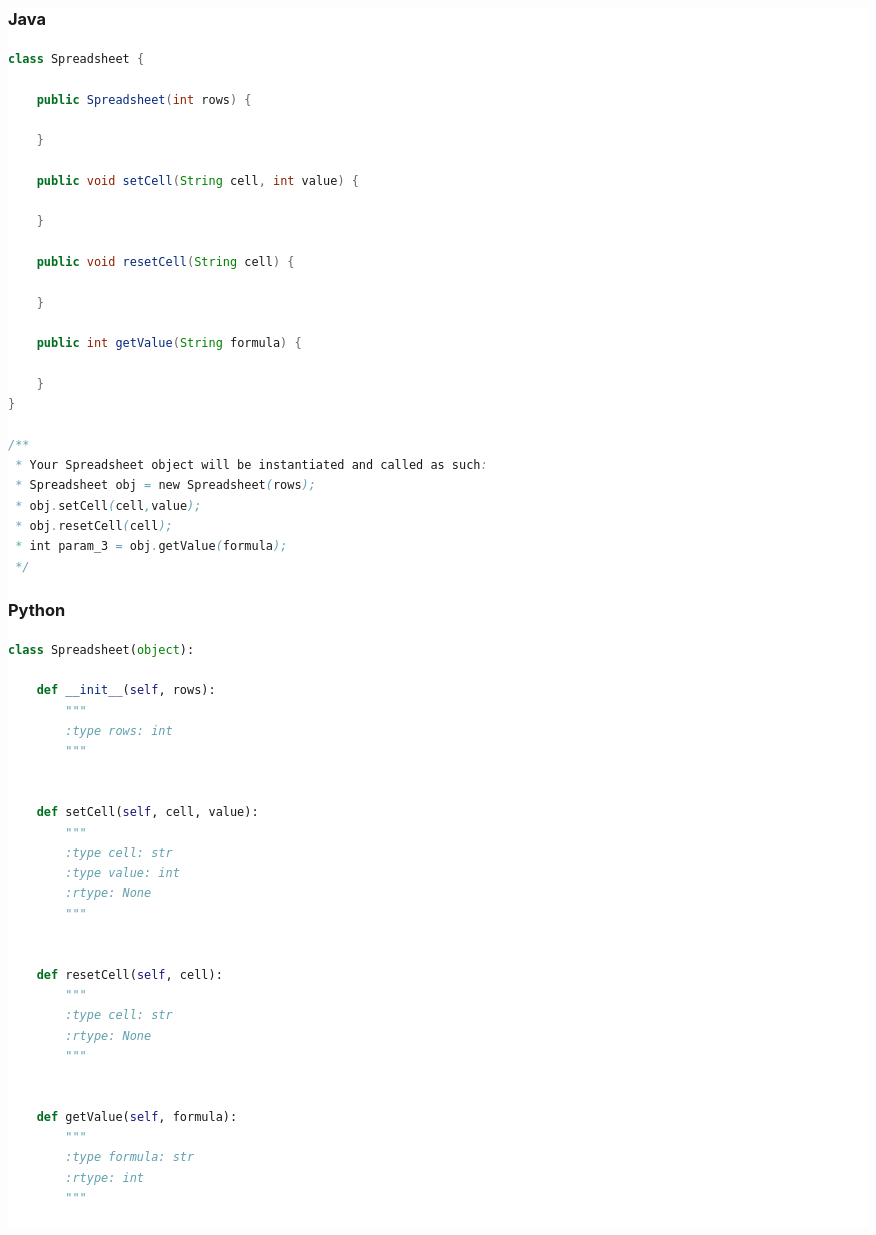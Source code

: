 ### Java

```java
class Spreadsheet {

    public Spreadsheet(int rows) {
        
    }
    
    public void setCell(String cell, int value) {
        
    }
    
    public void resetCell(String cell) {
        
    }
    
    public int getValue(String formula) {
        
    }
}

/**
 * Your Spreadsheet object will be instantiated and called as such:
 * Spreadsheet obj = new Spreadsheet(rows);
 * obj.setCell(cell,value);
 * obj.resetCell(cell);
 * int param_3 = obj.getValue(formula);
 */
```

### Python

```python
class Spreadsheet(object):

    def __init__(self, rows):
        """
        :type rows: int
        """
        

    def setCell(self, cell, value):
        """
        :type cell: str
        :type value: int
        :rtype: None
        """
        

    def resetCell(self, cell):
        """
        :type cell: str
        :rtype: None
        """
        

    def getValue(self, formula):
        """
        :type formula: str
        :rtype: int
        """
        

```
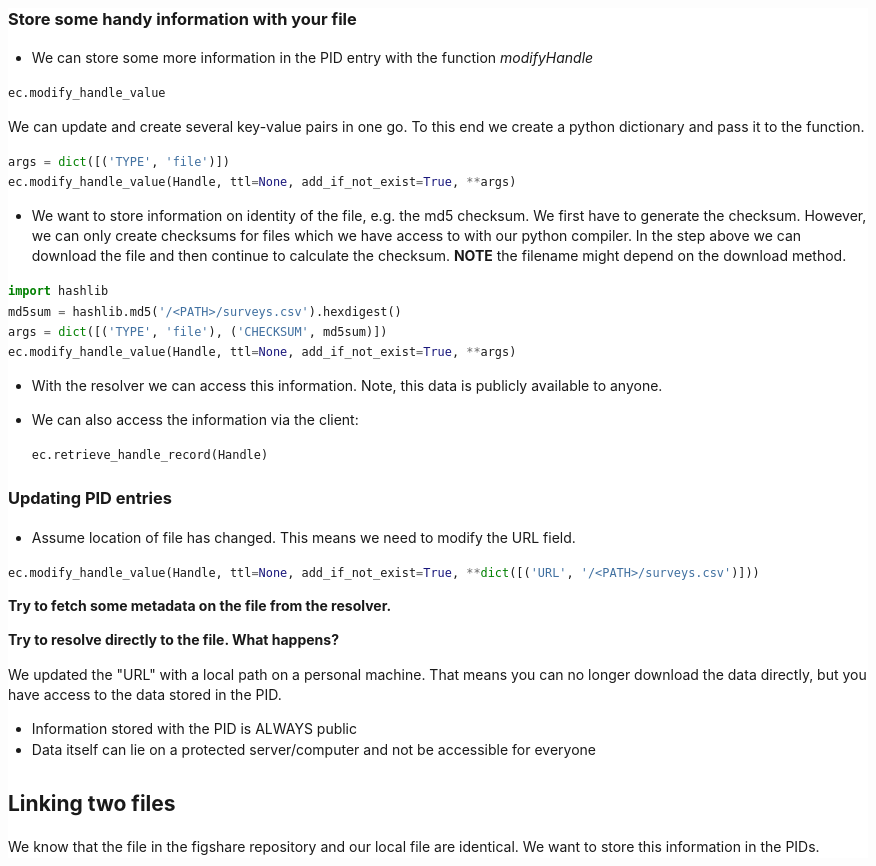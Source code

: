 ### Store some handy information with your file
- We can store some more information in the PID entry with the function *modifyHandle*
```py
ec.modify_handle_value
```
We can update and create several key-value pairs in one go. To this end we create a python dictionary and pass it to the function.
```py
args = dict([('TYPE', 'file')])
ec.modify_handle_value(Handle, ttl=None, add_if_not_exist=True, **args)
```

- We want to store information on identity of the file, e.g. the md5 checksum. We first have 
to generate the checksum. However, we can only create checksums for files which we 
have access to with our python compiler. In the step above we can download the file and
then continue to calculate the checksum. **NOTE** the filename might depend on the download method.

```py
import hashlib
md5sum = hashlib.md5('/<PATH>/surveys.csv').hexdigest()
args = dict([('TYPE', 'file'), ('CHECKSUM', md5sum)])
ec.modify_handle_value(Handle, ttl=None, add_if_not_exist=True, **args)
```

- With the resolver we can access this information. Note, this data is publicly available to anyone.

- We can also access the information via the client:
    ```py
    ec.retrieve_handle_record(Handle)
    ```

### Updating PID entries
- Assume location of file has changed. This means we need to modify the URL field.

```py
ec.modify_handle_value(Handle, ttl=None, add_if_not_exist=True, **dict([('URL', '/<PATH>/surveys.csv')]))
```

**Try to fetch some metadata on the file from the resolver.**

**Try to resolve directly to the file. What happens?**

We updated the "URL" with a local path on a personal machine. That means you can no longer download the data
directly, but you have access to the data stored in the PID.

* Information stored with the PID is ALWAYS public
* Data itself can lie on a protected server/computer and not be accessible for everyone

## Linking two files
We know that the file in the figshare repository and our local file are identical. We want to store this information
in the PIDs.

|---|

The problem.
Repeat every record above exactly, except the pictures.

Output for this task.
Source code

: ### Java

```java
class Spreadsheet {

    public Spreadsheet(int rows) {
        
    }
    
    public void setCell(String cell, int value) {
        
    }
    
    public void resetCell(String cell) {
        
    }
    
    public int getValue(String formula) {
        
    }
}

/**
 * Your Spreadsheet object will be instantiated and called as such:
 * Spreadsheet obj = new Spreadsheet(rows);
 * obj.setCell(cell,value);
 * obj.resetCell(cell);
 * int param_3 = obj.getValue(formula);
 */
```

### Python

```python
class Spreadsheet(object):

    def __init__(self, rows):
        """
        :type rows: int
        """
        

    def setCell(self, cell, value):
        """
        :type cell: str
        :type value: int
        :rtype: None
        """
        

    def resetCell(self, cell):
        """
        :type cell: str
        :rtype: None
        """
        

    def getValue(self, formula):
        """
        :type formula: str
        :rtype: int
        """
        

```
Source code

: ### Store some handy information with your file
- We can store some more information in the PID entry with the function *modifyHandle*
```py
ec.modify_handle_value
```
We can update and create several key-value pairs in one go. To this end we create a python dictionary and pass it to the function.
```py
args = dict([('TYPE', 'file')])
ec.modify_handle_value(Handle, ttl=None, add_if_not_exist=True, **args)
```

- We want to store information on identity of the file, e.g. the md5 checksum. We first have 
to generate the checksum. However, we can only create checksums for files which we 
have access to with our python compiler. In the step above we can download the file and
then continue to calculate the checksum. **NOTE** the filename might depend on the download method.

```py
import hashlib
md5sum = hashlib.md5('/<PATH>/surveys.csv').hexdigest()
args = dict([('TYPE', 'file'), ('CHECKSUM', md5sum)])
ec.modify_handle_value(Handle, ttl=None, add_if_not_exist=True, **args)
```

- With the resolver we can access this information. Note, this data is publicly available to anyone.

- We can also access the information via the client:
    ```py
    ec.retrieve_handle_record(Handle)
    ```

### Updating PID entries
- Assume location of file has changed. This means we need to modify the URL field.

```py
ec.modify_handle_value(Handle, ttl=None, add_if_not_exist=True, **dict([('URL', '/<PATH>/surveys.csv')]))
```

**Try to fetch some metadata on the file from the resolver.**

**Try to resolve directly to the file. What happens?**

We updated the "URL" with a local path on a personal machine. That means you can no longer download the data
directly, but you have access to the data stored in the PID.

* Information stored with the PID is ALWAYS public
* Data itself can lie on a protected server/computer and not be accessible for everyone

## Linking two files
We know that the file in the figshare repository and our local file are identical. We want to store this information
in the PIDs.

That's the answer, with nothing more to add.